◆ **MATERIAL FOR THE TASK**
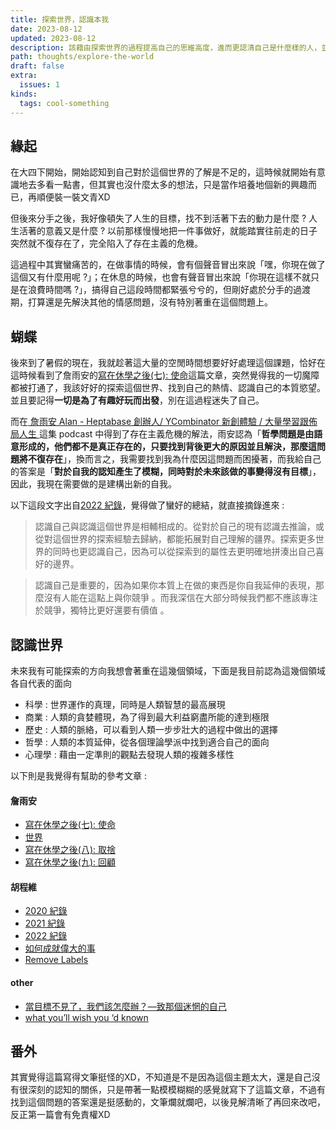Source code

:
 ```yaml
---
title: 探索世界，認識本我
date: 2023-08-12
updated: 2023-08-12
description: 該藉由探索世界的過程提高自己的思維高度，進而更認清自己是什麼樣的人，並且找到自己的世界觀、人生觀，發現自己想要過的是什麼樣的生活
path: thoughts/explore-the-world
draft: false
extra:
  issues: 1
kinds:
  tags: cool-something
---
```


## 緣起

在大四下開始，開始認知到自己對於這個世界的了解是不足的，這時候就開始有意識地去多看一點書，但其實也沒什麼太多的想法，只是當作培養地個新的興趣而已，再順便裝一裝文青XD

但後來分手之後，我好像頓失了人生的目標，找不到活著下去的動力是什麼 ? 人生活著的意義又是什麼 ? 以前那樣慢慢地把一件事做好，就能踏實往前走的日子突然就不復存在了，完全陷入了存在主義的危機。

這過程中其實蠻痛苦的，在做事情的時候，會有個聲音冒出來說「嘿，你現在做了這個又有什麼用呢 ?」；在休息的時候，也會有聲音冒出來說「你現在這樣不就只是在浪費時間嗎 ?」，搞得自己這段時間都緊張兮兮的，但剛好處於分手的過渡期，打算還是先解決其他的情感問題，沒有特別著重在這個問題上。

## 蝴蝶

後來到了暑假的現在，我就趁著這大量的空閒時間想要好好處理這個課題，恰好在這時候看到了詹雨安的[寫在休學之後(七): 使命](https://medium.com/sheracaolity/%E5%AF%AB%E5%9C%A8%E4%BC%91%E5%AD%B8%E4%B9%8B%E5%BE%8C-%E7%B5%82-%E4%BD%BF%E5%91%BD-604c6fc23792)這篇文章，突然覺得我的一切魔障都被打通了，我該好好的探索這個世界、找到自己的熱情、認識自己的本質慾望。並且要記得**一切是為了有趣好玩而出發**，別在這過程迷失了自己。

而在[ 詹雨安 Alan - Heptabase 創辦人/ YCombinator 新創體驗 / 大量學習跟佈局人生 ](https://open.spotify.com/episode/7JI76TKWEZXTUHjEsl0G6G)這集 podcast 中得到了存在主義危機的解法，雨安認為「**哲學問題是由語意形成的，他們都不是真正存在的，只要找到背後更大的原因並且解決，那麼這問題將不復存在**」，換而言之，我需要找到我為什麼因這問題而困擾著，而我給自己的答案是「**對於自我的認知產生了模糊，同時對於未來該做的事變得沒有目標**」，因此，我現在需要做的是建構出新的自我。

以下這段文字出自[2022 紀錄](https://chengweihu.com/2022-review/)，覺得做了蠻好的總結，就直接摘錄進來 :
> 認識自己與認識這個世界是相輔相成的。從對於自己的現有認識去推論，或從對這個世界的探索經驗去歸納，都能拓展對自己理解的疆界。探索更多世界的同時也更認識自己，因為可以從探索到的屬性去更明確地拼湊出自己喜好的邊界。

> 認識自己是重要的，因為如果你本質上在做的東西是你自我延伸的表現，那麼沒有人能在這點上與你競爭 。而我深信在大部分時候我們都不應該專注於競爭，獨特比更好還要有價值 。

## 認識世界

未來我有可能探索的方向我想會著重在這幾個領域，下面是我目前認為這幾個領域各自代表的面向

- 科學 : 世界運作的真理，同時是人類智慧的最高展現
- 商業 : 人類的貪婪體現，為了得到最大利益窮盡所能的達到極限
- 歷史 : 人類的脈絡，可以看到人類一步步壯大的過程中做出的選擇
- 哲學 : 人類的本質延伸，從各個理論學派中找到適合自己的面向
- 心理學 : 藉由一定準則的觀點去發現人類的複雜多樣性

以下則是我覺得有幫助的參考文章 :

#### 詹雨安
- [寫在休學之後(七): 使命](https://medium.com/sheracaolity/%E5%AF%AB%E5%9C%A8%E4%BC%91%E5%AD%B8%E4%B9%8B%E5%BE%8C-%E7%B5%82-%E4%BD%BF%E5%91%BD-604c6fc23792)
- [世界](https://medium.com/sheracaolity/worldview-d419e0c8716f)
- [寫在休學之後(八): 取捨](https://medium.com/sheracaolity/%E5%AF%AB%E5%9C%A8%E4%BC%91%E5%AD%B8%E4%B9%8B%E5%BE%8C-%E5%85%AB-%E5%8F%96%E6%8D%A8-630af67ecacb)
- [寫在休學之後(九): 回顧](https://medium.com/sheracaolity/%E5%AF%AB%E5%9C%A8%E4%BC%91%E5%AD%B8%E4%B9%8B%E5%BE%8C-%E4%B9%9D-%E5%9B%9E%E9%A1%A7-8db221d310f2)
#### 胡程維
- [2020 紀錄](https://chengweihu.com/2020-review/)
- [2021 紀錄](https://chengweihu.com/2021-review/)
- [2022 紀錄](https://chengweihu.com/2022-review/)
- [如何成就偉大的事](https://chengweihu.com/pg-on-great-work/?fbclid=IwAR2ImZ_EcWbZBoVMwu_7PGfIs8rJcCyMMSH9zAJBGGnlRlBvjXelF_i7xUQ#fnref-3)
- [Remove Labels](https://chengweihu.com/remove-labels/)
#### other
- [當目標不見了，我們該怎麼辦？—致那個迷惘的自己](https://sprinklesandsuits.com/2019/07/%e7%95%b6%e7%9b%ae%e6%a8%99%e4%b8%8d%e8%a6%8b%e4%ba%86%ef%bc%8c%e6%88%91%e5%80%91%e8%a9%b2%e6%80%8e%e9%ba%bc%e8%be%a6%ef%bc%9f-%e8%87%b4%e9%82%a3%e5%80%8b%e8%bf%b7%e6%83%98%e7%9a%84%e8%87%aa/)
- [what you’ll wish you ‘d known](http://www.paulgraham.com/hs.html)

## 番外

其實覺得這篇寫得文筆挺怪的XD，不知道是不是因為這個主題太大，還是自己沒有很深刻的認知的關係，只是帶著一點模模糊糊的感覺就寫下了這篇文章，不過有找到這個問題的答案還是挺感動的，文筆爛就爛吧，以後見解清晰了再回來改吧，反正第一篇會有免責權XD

◆ **TASK DESCRIPTION**
Starting at the line above that holds "- [2021 紀錄](https://chengweihu.com/2021-review/)" and ending at the line that holds "- [Remove Labels](https://chengweihu.com/remove-labels/)", transcribe each line exactly and include no other lines.

◆ **RESULT OF THIS EXERCISE**
- [2021 紀錄](https://chengweihu.com/2021-review/)
- [2022 紀錄](https://chengweihu.com/2022-review/)
- [如何成就偉大的事](https://chengweihu.com/pg-on-great-work/?fbclid=IwAR2ImZ_EcWbZBoVMwu_7PGfIs8rJcCyMMSH9zAJBGGnlRlBvjXelF_i7xUQ#fnref-3)
- [Remove Labels](https://chengweihu.com/remove-labels/)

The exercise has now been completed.